A visual representation of the Capability Map is depicted below followed by a high level overview of the capabilities.

The CQRS/ES Capability Map

Logical Infrastructure

The Logical Infrastructure requires the availability of an API which provides implementation of the various concerns necessary for client applications to perform CQRS/ES operations.

Modeling

The API needs to provide Modeling capabilities for the main CQRS/ES State/Structural and Operational Stereotypes.

  • Aggregates - Structural/State Stereotype
  • Message Handlers - Operational Stereotype
  • Event Sourcing Handlers - Operational Stereotype

While not necessary it is preferable to use DDD concepts to model the Structural/State stereotypes.

Event Generation

The API needs to provide capabilities to generate Events whenever a particular Command Message has been processed.

Event Publishing

The API needs to provide capabilities to publish generated Events.

Event Versioning

The API needs to provide capabilities to process various versions of Events as they evolve during the lifecycle of an application.

Event Handling

The API needs to provide capabilities to receive and process Event Messages.

Command Handling

The API needs to provide capabilities to receive and process Command Messages.

Query Handling

The API needs to provide capabilities to receive and process Query Messages.

Event Replay

The API needs to provide capabilities to replay events to allow a projection to be (re)built from the beginning of the stream, or any arbitrary point in the stream. The order in which events are streamed should be consistent across replays.

Exception Handling

The API needs to provide adequate exception handling capabilities for any Messaging operation.

Physical Infrastructure

The Physical Infrastructure requires the capabilities to store Events (i.e. an Event Store) as well as the ability to route Messages (i.e. a Message Bus)

Append Events

The Event Store needs to be capable of storing the events in an append-only fashion as they occur within the Application. In terms of append capabilities, the Event Store needs to provide for the following.

  • Consistency - As we append events into the Event Store, it needs to validate and ensure that the sequence number for the events are stored incrementally with no duplication. The sequencing is critical since the correct construction of the state of an Aggregate requires an ordered read of events.
  • Atomicity - An operation on an Aggregate could result in multiple events. The Event Store has to ensure that all these events are written together or none at all.
  • Durability - Committed events in the event store need to be protected against data loss.
  • Snapshots - Capability to create and store snapshots for a set of Events of an Aggregate to optimize the state construction phase.

Read Events

The Event Store needs to provide the capability to read the stored events. In terms of read capabilities, the Event Store needs to provide for the following.
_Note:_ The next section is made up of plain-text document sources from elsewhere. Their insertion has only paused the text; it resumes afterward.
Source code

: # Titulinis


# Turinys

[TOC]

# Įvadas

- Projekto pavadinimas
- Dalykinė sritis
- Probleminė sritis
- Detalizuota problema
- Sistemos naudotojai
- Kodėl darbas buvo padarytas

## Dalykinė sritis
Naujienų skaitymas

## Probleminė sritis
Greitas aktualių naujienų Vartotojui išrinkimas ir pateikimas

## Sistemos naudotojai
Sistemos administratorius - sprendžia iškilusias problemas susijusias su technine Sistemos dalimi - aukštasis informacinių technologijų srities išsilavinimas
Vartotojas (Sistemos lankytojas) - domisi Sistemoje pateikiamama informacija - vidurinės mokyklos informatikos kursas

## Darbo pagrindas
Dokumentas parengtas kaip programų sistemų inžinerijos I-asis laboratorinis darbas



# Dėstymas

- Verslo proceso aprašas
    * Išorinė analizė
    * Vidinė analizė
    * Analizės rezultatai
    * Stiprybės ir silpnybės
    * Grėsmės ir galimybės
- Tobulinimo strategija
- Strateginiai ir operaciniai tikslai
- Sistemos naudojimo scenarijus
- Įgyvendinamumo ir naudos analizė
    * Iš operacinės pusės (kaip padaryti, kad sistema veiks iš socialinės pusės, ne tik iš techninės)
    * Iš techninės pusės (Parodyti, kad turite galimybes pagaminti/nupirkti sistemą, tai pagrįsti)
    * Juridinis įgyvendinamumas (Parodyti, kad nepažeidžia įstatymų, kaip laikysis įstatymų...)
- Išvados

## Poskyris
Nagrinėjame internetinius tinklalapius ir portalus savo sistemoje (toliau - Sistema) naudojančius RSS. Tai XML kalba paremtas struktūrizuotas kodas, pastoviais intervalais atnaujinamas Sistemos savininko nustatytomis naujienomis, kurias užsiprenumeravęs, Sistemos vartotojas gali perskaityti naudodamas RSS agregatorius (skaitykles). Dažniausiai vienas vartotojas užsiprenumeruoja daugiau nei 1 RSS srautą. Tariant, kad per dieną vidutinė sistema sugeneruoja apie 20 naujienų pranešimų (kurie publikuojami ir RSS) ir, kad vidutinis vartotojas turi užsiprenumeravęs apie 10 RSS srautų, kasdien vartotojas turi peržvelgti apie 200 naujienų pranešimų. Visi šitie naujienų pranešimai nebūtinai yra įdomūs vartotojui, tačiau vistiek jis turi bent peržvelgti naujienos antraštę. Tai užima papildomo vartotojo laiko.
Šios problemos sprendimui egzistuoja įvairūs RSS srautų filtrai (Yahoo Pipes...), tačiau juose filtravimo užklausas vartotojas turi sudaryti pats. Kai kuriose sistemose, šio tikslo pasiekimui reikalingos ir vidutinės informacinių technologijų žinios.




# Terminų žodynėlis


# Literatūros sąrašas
  • All for an Aggregate - Ability to read all events that have been stored for a specific Aggregate including snapshots if any.
  • All since a point in time - Ability to read all events that have been stored since a point in time to help build our query/read models.
  • Ad-hoc Queries - Capability to do ad-hoc queries against the Event Store.
  • Isolation - Ensuring stored events are only available to read once the transaction
    is committed to the store.
  • Optimization - Optimized to read more recent Events.

Route Messages

The Event Store is responsible for routing all Message Types (Commands/Queries and Events) to their respective handlers. Essentially this capability is similar to that of a Message Bus with support for the required broker capabilities - sync/async modes and guaranteed deliveries.

Scalability

The Event Store needs to provide constant and predictable performance for Appending, Reading, and Routing events as the Event Store grows to potentially billions of events.

Availability & Reliability

The Event Store needs to be highly available and be able to operate in a clustered mode with capabilities for load balancing, automatic/fast failover, and recovery.

To conclude, rolling out CQRS/ES requires the implementation of a set of concerns - logical i.e. an API and physical i.e an Event Store and a Message Bus.